Plus some surprising extra requirements, like having to say “thank you” at least 10 times a day. 

Every school in Japan has its own set of rules, and while many of these guidelines are perfectly understandable, there are some that are baffling, to say the least.

This topic of nonsensical school rules was recently explored by Jukusen, one of Japan’s largest online directory and comparison platforms for cram schools, in a survey that targeted 104 high school students nationwide.

More than half (56.7 percent) of the respondents said there were rules at their school that they did not agree with, and out of these, about 70 percent said they hadn’t been given an explanation as to why those rules are necessary.

So what were the rules that made no sense to students? Let’s take a look at the top 12 responses below – totals exceed 100 percent as students were allowed to give multiple responses – starting with a brief rundown from 12 to six.

12. No stopping anywhere on the way home after school (27.9 percent)
11. Limits on the number of keychains students can carry (30.8 percent)
10. Ban on sunscreen and lip balm (31.7 percent)
9. Restrictions on winter clothing such as coats and scarves (34.6 percent)
8. Restrictions on sweaters and cardigans (34.6 percent)
7. Rules specifying the type and colour of school bags (34.6 percent)
6. Restrictions on underwear colour (36.5 percent)

▼ The question put to students for the survey was: “Which school rules honestly make no sense to you?

Taking a closer look at the top five revealed the following results:

5. Restrictions on smartphones (36.5 percent)

Many respondents accepted bans during class but thought prohibitions during breaks or school events were unreasonable as students want to communicate and take photos at those times.

4. Restrictions on the colour, length, and design of socks (39.4 percent)

Students questioned why schools sought to regulate such a minor detail, saying it felt pointless to regulate tiny fashion issues.

3. Restrictions on how to wear the uniform (42.3 percent)

Students complained that uniform rules were excessively detailed and inconsistently enforced, with one student saying she was pulled up by teachers for folding up the waist of her skirt, even though she was only doing it as it was uncomfortably loose.

▼ Low socks and a high skirt is a no-no at schools.

2. Ban on eyebrow grooming (48.1 percent)

Students argued that not being allowed to care for your eyebrows actually makes people look less presentable. They also expressed concern for people who feel insecure about their brows, as they’re not allowed to tend to them.

1. Restrictions on hairstyles and hair colour (54.8 percent)

Students strongly questioned why schools regulate hair at all, with many saying they felt these rules weren’t in line with the times as they prioritise conformity over individuality.

The survey also revealed some unusual rules that exist at some schools:

  • On graduation day, girls must wear tights of 80 denier or higher
  • Students are required to say “thank you” at least 10 times a day within the school
  • Bans on establishing a light music club

While “light music” originally referred to lighter orchestral pieces, it now involves popular music like punk, rock and J-Pop, and some schools fear these clubs might “increase the number of delinquent and misbehaving students”.

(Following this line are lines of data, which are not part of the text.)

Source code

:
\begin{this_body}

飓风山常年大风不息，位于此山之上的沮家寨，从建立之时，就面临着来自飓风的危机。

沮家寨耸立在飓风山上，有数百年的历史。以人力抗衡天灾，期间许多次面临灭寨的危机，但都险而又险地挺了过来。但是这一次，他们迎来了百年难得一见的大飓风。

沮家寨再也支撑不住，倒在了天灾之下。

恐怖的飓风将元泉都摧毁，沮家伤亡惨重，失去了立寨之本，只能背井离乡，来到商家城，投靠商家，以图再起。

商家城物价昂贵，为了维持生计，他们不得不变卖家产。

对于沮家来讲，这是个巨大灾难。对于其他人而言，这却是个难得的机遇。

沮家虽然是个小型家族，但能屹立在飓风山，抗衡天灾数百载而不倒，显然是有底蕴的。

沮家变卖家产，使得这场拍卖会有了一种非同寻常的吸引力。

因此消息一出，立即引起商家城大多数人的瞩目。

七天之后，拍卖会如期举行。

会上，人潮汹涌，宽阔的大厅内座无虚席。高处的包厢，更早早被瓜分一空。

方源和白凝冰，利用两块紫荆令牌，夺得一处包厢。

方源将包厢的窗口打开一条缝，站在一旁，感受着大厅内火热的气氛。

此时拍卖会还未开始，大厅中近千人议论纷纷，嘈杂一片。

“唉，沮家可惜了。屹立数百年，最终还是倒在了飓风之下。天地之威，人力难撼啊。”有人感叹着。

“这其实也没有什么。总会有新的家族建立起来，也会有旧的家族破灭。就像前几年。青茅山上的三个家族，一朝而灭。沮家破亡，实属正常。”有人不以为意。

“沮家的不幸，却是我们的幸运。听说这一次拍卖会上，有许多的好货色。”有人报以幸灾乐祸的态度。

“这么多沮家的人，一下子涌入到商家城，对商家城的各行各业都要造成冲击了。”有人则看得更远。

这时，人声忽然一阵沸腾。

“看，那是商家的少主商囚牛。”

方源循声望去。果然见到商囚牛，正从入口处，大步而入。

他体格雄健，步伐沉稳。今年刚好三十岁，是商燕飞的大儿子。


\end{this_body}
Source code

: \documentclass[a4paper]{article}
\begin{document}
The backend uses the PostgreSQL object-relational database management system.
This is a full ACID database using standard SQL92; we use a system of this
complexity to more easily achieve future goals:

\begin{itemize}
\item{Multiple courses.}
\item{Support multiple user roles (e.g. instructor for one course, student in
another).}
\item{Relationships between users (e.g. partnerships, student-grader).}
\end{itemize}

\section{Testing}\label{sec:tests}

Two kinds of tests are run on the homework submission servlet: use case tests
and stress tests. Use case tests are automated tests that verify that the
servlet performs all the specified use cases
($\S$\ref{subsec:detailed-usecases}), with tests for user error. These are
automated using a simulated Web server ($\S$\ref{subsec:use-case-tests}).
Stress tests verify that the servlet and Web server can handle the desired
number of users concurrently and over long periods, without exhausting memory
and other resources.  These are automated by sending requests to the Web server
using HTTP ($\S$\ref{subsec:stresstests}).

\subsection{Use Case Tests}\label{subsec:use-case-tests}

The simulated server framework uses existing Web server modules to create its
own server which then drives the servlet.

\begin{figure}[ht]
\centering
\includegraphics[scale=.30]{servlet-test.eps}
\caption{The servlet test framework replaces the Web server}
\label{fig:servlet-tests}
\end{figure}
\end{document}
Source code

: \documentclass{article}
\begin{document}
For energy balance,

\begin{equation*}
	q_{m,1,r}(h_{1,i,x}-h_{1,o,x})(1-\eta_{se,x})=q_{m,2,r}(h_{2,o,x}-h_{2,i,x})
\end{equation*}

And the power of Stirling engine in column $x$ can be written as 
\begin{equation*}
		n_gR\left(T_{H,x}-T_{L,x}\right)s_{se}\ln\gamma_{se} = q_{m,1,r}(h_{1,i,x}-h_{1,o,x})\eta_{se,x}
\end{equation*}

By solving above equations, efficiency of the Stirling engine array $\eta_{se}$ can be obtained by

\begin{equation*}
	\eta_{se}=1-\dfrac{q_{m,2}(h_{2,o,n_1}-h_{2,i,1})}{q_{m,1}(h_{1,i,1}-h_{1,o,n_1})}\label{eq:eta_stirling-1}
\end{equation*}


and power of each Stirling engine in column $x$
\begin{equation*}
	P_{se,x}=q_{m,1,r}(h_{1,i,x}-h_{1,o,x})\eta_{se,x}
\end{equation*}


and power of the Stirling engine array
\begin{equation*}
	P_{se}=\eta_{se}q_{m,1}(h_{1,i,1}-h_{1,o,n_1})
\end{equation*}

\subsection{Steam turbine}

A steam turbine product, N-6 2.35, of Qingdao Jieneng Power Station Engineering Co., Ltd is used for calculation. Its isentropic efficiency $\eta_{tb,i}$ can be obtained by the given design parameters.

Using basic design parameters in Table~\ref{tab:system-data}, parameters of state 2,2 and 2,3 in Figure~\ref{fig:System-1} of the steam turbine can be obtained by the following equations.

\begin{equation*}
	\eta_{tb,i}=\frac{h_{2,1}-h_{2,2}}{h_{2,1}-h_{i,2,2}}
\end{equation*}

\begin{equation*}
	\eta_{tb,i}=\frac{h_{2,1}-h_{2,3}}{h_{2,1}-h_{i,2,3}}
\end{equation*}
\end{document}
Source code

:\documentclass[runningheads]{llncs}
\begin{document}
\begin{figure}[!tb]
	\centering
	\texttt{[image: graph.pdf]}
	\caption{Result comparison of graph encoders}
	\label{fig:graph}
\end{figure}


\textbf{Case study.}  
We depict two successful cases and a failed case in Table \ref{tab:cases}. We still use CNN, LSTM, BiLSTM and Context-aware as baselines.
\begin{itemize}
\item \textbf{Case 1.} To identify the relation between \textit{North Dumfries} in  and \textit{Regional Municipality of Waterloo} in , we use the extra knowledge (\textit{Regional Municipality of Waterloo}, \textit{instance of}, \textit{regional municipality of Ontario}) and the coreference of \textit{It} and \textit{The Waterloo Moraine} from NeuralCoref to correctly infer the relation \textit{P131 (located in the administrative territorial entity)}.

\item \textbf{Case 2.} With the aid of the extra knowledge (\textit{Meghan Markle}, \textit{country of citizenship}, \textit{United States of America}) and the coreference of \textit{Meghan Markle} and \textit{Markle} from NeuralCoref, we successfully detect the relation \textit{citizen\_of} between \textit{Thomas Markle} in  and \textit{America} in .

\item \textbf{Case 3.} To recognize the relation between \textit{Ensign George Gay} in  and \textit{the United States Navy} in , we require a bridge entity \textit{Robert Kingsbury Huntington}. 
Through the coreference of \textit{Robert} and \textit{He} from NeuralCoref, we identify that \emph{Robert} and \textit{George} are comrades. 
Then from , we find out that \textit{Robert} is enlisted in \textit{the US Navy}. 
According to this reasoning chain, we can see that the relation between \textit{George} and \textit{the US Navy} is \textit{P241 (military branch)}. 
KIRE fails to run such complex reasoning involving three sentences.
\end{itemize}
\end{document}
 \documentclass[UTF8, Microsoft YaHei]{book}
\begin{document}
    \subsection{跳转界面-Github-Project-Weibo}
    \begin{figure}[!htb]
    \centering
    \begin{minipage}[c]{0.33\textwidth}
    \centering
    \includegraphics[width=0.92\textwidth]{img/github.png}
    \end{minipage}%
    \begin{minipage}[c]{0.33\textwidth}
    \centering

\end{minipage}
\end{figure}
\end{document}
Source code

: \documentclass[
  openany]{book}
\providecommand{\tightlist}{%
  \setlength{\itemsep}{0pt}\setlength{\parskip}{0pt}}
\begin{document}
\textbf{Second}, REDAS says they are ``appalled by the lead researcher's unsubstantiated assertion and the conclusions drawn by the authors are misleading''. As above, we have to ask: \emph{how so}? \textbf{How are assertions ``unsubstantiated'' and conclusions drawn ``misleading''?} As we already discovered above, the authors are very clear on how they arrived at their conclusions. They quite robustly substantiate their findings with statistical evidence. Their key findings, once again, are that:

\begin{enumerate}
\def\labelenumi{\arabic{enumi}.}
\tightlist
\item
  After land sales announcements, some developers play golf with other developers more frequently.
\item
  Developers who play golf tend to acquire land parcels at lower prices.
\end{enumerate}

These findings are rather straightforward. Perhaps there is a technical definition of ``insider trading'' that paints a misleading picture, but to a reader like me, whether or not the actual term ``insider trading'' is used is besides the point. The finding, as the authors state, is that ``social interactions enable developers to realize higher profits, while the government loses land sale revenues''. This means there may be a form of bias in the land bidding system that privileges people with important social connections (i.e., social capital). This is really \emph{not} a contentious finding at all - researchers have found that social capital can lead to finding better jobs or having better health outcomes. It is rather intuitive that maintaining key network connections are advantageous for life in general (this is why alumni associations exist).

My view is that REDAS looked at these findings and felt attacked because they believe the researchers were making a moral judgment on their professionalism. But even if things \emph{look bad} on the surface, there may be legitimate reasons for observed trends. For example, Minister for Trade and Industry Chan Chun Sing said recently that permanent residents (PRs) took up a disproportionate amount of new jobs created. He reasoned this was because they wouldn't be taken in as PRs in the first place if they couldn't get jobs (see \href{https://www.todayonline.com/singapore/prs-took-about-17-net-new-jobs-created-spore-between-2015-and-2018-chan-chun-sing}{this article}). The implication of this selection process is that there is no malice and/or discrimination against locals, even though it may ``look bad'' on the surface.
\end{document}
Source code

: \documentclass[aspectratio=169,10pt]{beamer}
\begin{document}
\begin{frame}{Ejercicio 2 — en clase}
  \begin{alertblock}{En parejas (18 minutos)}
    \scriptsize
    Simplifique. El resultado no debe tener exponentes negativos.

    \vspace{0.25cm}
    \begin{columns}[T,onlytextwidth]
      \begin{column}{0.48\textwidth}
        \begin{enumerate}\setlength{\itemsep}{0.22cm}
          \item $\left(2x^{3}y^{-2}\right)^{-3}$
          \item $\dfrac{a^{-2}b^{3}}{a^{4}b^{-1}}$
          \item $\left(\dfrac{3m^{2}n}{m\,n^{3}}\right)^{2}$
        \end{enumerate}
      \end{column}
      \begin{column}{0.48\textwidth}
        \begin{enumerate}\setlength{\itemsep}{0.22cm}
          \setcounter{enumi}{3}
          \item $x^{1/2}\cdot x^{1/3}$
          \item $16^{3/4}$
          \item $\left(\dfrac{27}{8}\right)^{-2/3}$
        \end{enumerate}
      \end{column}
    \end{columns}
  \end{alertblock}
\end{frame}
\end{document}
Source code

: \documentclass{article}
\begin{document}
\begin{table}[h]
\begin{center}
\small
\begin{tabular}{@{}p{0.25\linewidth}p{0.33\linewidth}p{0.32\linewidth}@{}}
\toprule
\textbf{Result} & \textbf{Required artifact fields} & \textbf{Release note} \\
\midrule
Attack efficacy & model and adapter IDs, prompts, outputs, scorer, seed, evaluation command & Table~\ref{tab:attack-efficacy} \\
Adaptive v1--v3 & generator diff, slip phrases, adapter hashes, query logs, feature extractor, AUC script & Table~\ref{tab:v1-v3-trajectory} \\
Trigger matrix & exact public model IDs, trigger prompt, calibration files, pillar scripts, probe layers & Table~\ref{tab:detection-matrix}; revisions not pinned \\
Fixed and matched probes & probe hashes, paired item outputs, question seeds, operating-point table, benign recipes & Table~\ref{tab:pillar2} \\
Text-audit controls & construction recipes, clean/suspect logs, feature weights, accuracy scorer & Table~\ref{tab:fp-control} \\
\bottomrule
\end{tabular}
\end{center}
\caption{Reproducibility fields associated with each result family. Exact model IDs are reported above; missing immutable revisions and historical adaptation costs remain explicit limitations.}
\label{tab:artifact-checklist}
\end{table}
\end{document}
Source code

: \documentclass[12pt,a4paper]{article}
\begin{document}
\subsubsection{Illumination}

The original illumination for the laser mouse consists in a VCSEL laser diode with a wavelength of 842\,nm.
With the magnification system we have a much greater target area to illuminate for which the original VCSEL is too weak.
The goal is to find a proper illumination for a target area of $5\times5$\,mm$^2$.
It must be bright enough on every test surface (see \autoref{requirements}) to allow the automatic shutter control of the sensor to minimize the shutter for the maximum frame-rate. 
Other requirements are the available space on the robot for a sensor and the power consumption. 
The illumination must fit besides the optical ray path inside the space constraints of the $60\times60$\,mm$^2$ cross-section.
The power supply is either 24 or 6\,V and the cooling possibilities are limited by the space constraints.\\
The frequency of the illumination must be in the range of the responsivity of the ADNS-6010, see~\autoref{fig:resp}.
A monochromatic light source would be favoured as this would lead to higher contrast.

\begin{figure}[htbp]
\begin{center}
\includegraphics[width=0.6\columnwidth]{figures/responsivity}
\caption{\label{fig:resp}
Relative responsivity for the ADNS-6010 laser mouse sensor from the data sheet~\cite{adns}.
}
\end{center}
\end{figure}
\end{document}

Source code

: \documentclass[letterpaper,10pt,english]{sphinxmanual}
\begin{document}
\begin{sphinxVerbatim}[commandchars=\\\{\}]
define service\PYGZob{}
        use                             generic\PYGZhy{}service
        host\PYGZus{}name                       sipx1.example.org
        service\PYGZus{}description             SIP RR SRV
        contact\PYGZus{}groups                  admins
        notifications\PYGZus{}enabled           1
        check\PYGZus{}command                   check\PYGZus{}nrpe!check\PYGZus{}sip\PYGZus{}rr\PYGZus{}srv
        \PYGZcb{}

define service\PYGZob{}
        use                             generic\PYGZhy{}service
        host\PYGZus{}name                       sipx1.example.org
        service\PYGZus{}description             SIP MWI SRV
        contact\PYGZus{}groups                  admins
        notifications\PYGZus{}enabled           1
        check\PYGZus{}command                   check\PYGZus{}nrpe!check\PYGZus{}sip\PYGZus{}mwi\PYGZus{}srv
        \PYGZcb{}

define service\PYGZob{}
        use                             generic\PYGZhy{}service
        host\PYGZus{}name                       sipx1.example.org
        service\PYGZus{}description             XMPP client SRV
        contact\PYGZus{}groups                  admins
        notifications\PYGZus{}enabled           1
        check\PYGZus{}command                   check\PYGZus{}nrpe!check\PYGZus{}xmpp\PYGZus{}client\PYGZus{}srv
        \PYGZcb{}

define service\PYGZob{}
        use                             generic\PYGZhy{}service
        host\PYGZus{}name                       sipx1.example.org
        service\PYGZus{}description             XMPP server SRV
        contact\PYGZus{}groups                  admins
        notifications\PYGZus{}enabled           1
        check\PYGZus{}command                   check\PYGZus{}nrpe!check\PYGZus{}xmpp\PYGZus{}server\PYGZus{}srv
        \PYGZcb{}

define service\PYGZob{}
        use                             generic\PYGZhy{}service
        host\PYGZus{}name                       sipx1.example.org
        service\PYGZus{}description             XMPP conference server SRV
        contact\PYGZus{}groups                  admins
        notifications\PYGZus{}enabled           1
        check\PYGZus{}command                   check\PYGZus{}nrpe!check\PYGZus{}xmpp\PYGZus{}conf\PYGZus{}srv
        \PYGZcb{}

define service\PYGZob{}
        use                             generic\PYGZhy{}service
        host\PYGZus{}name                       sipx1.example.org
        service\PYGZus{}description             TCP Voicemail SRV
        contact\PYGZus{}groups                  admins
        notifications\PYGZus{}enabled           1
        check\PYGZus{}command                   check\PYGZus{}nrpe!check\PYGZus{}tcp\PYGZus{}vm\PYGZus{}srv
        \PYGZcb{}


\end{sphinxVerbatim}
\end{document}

Though students are quick to complain about these “incomprehensible” school rules, saying they have little to do with academic performance, in the end, they mostly put up with them, with approximately 70 percent of current respondents indicating that they abide by the rules despite their dissatisfaction.

The remaining 30 percent are likely plucking an eyebrow hair every now and then, and holding out hope for their school to rethink some of its requirements. With some schools now easing up on black-only hair rules and abolishing underwear checks, change may very well be on the horizon.

Source: Press release
Featured image: Press release
Insert images: Press release, Pakutaso (1, 2, 3)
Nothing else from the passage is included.